Work request:
Up to and including the line that contains "<<как бы ни", repeat each line of the data exactly, starting from the first.

Dataset extract:
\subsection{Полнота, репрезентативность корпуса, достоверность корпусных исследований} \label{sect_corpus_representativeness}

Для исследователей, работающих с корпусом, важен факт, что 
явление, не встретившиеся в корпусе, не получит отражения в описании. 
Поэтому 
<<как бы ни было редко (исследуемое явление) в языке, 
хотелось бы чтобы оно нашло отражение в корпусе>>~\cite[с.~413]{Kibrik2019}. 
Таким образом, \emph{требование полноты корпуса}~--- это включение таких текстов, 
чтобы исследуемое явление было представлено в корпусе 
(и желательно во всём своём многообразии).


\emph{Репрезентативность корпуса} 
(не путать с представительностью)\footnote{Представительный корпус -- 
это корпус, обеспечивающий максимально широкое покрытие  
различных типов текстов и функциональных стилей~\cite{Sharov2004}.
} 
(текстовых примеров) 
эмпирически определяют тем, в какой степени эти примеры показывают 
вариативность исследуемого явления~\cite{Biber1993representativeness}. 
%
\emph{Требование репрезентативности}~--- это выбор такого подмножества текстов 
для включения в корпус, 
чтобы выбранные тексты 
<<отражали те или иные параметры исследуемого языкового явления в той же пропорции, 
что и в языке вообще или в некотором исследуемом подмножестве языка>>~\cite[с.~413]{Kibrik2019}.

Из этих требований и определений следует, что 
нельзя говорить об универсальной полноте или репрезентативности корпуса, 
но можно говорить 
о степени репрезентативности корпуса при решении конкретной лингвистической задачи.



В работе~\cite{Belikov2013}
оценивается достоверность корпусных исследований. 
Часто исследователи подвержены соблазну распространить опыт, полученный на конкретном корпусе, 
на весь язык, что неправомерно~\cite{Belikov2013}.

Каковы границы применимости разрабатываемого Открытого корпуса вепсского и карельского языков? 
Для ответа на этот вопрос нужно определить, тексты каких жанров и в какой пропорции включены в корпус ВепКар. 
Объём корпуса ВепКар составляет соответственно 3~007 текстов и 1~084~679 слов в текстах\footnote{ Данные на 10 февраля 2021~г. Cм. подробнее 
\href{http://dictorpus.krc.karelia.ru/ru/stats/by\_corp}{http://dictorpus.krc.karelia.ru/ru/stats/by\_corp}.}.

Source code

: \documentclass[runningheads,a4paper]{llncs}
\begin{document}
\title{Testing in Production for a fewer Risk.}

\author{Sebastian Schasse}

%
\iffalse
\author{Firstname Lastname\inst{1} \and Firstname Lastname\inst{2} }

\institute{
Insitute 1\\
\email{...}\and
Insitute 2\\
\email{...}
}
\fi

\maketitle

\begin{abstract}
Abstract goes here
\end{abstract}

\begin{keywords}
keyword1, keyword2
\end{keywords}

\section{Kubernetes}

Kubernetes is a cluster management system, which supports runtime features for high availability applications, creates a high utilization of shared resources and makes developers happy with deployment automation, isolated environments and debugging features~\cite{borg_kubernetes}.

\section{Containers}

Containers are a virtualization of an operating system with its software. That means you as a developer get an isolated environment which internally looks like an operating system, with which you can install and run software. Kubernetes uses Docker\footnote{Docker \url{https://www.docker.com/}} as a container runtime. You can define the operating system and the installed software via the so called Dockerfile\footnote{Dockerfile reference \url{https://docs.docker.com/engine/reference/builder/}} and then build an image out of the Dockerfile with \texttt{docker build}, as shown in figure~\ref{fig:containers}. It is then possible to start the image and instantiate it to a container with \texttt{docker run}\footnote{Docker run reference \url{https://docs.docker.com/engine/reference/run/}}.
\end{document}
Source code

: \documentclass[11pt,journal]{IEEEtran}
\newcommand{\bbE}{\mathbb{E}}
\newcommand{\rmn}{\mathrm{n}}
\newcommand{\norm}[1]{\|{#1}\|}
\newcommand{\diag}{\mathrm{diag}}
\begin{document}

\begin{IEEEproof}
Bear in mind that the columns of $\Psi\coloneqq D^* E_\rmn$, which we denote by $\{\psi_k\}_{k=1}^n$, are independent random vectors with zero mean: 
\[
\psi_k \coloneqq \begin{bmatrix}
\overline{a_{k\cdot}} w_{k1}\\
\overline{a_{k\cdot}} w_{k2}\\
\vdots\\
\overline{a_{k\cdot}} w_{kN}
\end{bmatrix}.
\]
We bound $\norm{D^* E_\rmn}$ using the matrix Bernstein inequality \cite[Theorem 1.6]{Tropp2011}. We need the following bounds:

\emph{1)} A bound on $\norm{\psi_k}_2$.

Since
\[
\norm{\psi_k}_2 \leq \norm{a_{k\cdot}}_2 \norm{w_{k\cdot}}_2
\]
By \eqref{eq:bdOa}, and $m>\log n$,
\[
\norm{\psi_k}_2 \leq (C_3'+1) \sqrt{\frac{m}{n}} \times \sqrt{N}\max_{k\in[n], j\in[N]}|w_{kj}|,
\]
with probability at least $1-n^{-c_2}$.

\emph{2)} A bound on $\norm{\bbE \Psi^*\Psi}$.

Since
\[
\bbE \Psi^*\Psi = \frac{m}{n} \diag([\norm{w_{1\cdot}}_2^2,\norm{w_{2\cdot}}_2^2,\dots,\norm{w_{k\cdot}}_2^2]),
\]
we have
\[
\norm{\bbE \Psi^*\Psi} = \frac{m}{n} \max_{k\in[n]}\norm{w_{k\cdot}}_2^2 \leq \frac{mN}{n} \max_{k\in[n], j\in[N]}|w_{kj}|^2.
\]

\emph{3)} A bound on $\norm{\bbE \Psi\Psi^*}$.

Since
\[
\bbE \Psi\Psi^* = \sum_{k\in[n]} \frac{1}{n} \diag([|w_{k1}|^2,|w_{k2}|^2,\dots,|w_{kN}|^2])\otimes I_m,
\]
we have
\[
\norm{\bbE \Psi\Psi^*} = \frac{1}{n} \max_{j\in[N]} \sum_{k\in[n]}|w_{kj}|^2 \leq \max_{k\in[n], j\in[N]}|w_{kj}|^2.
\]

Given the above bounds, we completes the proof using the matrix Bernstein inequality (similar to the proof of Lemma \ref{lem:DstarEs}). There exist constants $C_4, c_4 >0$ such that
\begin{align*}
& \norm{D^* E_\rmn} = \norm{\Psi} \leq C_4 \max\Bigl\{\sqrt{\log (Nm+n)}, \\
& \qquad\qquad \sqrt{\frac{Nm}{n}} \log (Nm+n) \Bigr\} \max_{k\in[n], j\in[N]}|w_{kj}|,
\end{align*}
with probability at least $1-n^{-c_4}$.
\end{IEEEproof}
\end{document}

Response:
\subsection{Полнота, репрезентативность корпуса, достоверность корпусных исследований} \label{sect_corpus_representativeness}

Для исследователей, работающих с корпусом, важен факт, что 
явление, не встретившиеся в корпусе, не получит отражения в описании. 
Поэтому 
<<как бы ни было редко (исследуемое явление) в языке, 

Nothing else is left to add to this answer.